=== Section Start ===
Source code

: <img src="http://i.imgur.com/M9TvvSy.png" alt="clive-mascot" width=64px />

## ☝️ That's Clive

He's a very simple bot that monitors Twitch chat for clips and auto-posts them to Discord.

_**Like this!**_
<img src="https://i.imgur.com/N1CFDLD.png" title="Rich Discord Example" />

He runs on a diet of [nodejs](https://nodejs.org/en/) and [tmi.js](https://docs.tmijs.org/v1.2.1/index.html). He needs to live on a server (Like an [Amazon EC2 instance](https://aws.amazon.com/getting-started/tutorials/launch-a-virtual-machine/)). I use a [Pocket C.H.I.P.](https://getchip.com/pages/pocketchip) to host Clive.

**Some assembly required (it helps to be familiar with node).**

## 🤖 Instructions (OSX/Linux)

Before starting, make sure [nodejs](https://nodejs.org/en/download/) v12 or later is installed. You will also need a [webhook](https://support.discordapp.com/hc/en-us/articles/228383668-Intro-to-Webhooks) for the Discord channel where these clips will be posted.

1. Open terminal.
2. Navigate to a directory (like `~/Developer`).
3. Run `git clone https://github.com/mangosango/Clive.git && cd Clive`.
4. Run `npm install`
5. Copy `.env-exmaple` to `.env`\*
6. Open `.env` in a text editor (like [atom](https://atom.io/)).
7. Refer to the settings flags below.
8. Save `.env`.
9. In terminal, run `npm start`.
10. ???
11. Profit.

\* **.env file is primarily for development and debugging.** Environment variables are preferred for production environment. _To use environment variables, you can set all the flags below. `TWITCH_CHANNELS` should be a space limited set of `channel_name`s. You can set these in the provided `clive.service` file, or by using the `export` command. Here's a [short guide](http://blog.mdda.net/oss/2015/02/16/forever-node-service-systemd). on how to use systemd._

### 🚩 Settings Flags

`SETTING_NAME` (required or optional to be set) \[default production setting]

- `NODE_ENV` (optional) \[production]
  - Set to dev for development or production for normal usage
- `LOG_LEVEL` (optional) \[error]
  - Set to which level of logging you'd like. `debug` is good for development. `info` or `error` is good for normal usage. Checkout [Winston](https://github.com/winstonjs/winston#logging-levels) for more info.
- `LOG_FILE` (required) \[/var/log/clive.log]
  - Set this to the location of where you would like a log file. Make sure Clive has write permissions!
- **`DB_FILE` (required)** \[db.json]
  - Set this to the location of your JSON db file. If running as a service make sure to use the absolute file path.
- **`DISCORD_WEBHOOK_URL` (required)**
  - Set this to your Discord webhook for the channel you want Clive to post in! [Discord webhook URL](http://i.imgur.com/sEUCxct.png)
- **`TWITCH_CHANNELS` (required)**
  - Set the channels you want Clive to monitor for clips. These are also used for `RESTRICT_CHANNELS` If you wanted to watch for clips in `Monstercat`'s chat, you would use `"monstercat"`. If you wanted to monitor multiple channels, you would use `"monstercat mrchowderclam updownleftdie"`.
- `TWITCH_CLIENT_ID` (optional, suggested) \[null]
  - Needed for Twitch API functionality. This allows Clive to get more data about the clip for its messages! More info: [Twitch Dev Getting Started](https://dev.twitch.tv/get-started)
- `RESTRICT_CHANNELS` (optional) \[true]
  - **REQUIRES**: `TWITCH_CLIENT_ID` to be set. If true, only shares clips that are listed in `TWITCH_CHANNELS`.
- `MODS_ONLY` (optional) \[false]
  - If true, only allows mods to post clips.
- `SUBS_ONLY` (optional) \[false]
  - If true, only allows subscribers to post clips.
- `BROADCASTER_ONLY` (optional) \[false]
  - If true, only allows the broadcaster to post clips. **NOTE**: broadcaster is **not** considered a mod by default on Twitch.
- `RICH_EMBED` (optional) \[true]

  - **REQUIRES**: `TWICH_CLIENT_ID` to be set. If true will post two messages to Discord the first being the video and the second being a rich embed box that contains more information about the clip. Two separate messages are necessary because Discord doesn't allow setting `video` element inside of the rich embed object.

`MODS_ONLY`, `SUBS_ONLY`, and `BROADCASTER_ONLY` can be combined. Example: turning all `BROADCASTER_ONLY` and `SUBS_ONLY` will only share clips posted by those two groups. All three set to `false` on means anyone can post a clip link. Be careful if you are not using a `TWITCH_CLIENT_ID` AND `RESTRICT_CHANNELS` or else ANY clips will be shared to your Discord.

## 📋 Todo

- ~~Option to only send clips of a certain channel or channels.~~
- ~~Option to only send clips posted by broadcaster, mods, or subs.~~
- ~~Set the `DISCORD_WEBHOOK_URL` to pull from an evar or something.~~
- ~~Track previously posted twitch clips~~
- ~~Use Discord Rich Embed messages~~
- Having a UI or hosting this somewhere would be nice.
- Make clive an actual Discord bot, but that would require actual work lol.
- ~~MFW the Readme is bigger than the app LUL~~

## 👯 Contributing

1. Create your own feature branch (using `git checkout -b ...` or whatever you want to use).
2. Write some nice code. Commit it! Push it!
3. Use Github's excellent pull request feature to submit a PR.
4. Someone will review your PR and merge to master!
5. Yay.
=== Section End ===
=== Section Start ===
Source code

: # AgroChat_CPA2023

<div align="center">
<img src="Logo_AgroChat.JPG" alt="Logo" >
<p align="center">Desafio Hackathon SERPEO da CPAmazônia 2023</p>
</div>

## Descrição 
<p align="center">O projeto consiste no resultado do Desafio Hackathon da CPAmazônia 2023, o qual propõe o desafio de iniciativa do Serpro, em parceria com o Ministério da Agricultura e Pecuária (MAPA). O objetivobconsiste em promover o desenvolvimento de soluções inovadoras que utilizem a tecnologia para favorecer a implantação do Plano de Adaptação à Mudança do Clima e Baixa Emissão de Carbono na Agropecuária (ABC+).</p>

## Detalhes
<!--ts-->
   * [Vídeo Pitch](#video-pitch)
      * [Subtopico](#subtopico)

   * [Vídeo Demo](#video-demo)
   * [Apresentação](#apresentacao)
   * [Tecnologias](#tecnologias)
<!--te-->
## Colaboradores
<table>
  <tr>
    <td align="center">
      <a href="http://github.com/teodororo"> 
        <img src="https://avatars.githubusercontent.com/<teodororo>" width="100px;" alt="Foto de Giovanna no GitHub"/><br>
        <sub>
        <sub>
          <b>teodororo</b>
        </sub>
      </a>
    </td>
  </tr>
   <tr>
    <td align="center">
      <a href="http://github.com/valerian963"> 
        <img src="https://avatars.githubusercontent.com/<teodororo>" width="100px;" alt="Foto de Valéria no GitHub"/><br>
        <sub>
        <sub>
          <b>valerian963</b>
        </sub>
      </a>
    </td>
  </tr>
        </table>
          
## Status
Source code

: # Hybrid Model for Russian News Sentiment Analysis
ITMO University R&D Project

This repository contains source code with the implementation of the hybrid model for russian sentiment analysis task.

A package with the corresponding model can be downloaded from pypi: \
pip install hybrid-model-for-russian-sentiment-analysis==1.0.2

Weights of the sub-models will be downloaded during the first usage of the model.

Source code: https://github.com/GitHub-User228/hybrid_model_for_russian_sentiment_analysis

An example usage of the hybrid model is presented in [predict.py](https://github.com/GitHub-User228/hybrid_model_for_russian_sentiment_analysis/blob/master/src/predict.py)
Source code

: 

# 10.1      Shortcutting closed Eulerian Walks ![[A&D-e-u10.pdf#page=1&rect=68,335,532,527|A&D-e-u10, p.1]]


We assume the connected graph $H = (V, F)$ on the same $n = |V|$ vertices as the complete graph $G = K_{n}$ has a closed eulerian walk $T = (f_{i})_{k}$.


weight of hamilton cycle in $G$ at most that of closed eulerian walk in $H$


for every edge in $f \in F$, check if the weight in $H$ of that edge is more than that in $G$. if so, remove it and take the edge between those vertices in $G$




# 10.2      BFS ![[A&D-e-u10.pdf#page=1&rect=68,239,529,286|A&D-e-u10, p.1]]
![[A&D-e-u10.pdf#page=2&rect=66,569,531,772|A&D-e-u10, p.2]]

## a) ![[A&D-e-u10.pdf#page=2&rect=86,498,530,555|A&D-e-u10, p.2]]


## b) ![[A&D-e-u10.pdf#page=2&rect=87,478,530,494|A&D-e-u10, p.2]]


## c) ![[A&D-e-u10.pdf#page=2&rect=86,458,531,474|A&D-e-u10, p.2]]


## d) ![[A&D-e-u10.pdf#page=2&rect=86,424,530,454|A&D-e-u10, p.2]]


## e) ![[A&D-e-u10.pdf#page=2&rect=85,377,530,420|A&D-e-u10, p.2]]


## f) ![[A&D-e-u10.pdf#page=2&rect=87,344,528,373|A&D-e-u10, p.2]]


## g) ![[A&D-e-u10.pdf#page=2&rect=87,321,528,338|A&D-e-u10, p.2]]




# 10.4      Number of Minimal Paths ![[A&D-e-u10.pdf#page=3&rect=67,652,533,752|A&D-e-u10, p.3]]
=== Section End ===
=== Section Start ===
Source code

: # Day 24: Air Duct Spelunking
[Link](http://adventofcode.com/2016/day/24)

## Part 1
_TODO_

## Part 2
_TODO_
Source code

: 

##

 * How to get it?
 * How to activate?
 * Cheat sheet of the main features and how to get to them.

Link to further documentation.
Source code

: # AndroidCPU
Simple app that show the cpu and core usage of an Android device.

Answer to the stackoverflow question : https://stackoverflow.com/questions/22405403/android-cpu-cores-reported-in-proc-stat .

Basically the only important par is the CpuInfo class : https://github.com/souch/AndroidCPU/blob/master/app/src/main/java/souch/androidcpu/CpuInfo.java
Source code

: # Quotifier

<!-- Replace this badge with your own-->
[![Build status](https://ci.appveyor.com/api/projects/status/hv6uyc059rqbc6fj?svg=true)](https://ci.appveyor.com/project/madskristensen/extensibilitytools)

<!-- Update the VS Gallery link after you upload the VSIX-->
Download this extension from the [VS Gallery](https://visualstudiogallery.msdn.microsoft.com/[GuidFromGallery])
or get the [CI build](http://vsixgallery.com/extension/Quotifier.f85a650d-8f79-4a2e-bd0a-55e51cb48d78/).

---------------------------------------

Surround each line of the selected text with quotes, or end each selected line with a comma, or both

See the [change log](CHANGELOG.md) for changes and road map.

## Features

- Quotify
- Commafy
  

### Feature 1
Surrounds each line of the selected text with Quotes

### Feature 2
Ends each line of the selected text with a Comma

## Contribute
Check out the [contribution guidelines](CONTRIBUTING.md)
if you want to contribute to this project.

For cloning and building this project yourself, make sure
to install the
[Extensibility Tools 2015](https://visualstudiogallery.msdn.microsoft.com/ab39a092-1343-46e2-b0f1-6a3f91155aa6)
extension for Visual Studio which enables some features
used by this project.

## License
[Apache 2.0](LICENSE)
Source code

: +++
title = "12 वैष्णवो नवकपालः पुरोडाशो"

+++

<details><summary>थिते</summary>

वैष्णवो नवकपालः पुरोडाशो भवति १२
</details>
=== Section End ===
* **ACTIVITY**: Each line holding "Quotifier" in the records should be copied out.

* **ANSWER TO THIS EXERCISE**:
: # Quotifier
or get the [CI build](http://vsixgallery.com/extension/Quotifier.f85a650d-8f79-4a2e-bd0a-55e51cb48d78/).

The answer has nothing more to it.